What if FDA Gets Cut?

Like every organization, public or private, the Food & Drug Administration has a budget.  That budget changes from year to year depending on Congress and the Executive Branch.  If that budget gets cut, what does it mean for ordinary citizens?

Let’s first look at the big picture and then drill down.  Here’s a list of the types of products FDA regulates:

  • Food, human & animal
  • Drugs, prescription & OTC
  • Infant formula
  • Medical Devices
  • Dietary Supplements
  • Radiation-Emitting Products
  • Tobacco Products
  • Cosmetics
  • Vaccines, Blood, and Biologics

Quite a list, right?  Near $ 3 Trillion per year of products that FDA is responsible for ensuring safety and effectiveness. 

Now let’s narrow to a common and popular segment that people buy at stores and through the internet, Dietary Supplements.  It’s a big, and growing market:

  • > 50% of Americans take dietary supplements

  • US Market ~ $40B

  • > 3% growth rate in constant $s

FDA does regulate dietary supplements.  Surprised?  Well, they do, but in a more limited way than drugs.  FDA regulates the manufacturing of dietary supplements.  But their ability to regulate the health claims made for dietary supplements is restricted by Congress to almost nothing.

So, if you are wondering whether dietary supplements actually work as advertised, you’re on your own.  Look here to get started.

Nevertheless, FDA has saved many lives by the inspections that they make of dietary supplement facilities.  FDA inspects about 500 plants per year for sanitary conditions, testing, and procedures.  That sounds like a lot, doesn’t it; until you recognize how many dietary supplement plants there are.

Those 500 inspections only amount to 5% of known facilities.  Let’s state that another way.  Each facility can expect to be inspected once every 20 years.  Ask yourself this question, “If I’m the owner of a dietary supplement company, how worried should I be about the next inspection?”

The answer, if you’re a typical owner, is not much.  That’s not to say that owners are bad people.  My experience is that the vast majority want to make good products.  The problem is that it only takes a few bad actors to lower the standards for everyone.  And there are definitely some bad actors in this business. 
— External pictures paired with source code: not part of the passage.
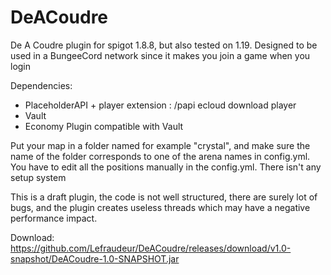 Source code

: # DeACoudre
De A Coudre plugin for spigot 1.8.8, but also tested on 1.19.
Designed to be used in a BungeeCord network since it makes you join a game when you login

Dependencies:
 - PlaceholderAPI + player extension : /papi ecloud download player
 - Vault
 - Economy Plugin compatible with Vault

Put your map in a folder named for example "crystal", and make sure the name of the folder corresponds to one of the arena names in config.yml.
You have to edit all the positions manually in the config.yml. There isn't any setup system

This is a draft plugin, the code is not well structured, there are surely lot of bugs, and the plugin creates useless threads which may have a negative performance impact.

Download: https://github.com/Lefraudeur/DeACoudre/releases/download/v1.0-snapshot/DeACoudre-1.0-SNAPSHOT.jar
According to The New England Journal of Medicine, “we estimated that 23,005 (95% confidence interval [CI], 18,611 to 27,398) emergency department visits per year were attributed to adverse events related to dietary supplements.”

However, the fact is that even the 500 inspections / yr that FDA makes has saved many lives. 
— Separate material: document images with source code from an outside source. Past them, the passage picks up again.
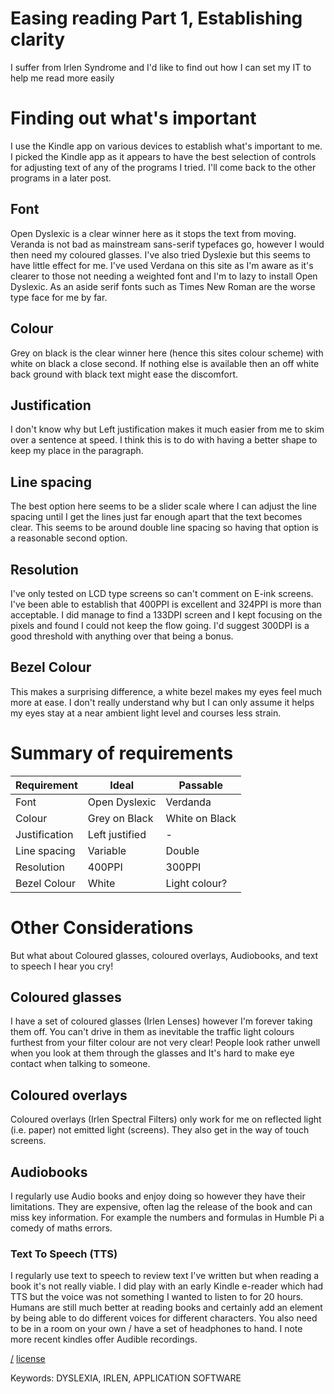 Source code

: Easing reading Part 1, Establishing clarity
===
I suffer from Irlen Syndrome and I'd like to find out how I can set my IT to help me read more easily

# Finding out what's important
I use the Kindle app on various devices to establish what's important to me. I picked the Kindle app as it appears to have the best selection of controls for adjusting text of any of the programs I tried. I'll come back to the other programs in a later post.

## Font
Open Dyslexic is a clear winner here as it stops the text from moving. Veranda is not bad as mainstream sans-serif typefaces go, however I would then need my coloured glasses. I've also tried Dyslexie but this seems to have little effect for me. I've used Verdana on this site as I'm aware as it's clearer to those not needing a weighted font and I'm to lazy to install Open Dyslexic. As an aside serif fonts such as Times New Roman are the worse type face for me by far.

## Colour
Grey on black is the clear winner here (hence this sites colour scheme) with white on black a close second. If nothing else is available then an off white back ground with black text might ease the discomfort.

## Justification
I don't know why but Left justification makes it much easier from me to skim over a sentence at speed. I think this is to do with having a better shape to keep my place in the paragraph.

## Line spacing
The best option here seems to be a slider scale where I can adjust the line spacing until I get the lines just far enough apart that the text becomes clear. This seems to be around double line spacing so having that option is a reasonable second option.

## Resolution
I've only tested on LCD type screens so can't comment on E-ink screens. I've been able to establish that 400PPI is excellent and 324PPI is more than acceptable. I did manage to find a 133DPI screen and I kept focusing on the pixels and found I could not keep the flow going. I'd suggest 300DPI is a good threshold with anything over that being a bonus.

## Bezel Colour
This makes a surprising difference, a white bezel makes my eyes feel much more at ease. I don't really understand why but I can only assume it helps my eyes stay at a near ambient light level and courses less strain.

# Summary of requirements
| Requirement | Ideal | Passable |
| --- | --- | --- |
| Font | Open Dyslexic | Verdanda |
| Colour | Grey on Black | White on Black |
| Justification | Left justified | - |
| Line spacing | Variable | Double |
| Resolution | 400PPI | 300PPI |
| Bezel Colour | White | Light colour? |

# Other Considerations
But what about Coloured glasses, coloured overlays, Audiobooks, and text to speech I hear you cry!

## Coloured glasses
I have a set of coloured glasses (Irlen Lenses) however I'm forever taking them off. You can't drive in them as inevitable the traffic light colours furthest from your filter colour are not very clear! People look rather unwell when you look at them through the glasses and It's hard to make eye contact when talking to someone.

## Coloured overlays
Coloured overlays (Irlen Spectral Filters) only work for me on reflected light (i.e. paper) not emitted light (screens). They also get in the way of touch screens.

## Audiobooks
I regularly use Audio books and enjoy doing so however they have their limitations. They are expensive, often lag the release of the book and can miss key information. For example the numbers and formulas in Humble Pi a comedy of maths errors.

### Text To Speech (TTS)
I regularly use text to speech to review text I've written but when reading a book it's not really viable. I did play with an early Kindle e-reader which had TTS but the voice was not something I wanted to listen to for 20 hours. Humans are still much better at reading books and certainly add an element by being able to do different voices for different characters. You also need to be in a room on your own / have a set of headphones to hand. I note more recent kindles offer Audible recordings.

[/](/)
[license](/LICENSE)

Keywords: DYSLEXIA, IRLEN, APPLICATION SOFTWARE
Now let’s go back to budgets.  FDA’s budget for regulating dietary supplements is about $11 million annually, a tiny fraction of the $40 billion industry it oversees.  What would happen if FDA’s budget gets cut?  That would mean that the 20 year interval between inspections would get even longer.  Essentially removing the threat of an inspection entirely from the tenure of the average owner.  Any cut to FDA’s budget would result in serious increases in the rate of adverse reactions to dietary supplements.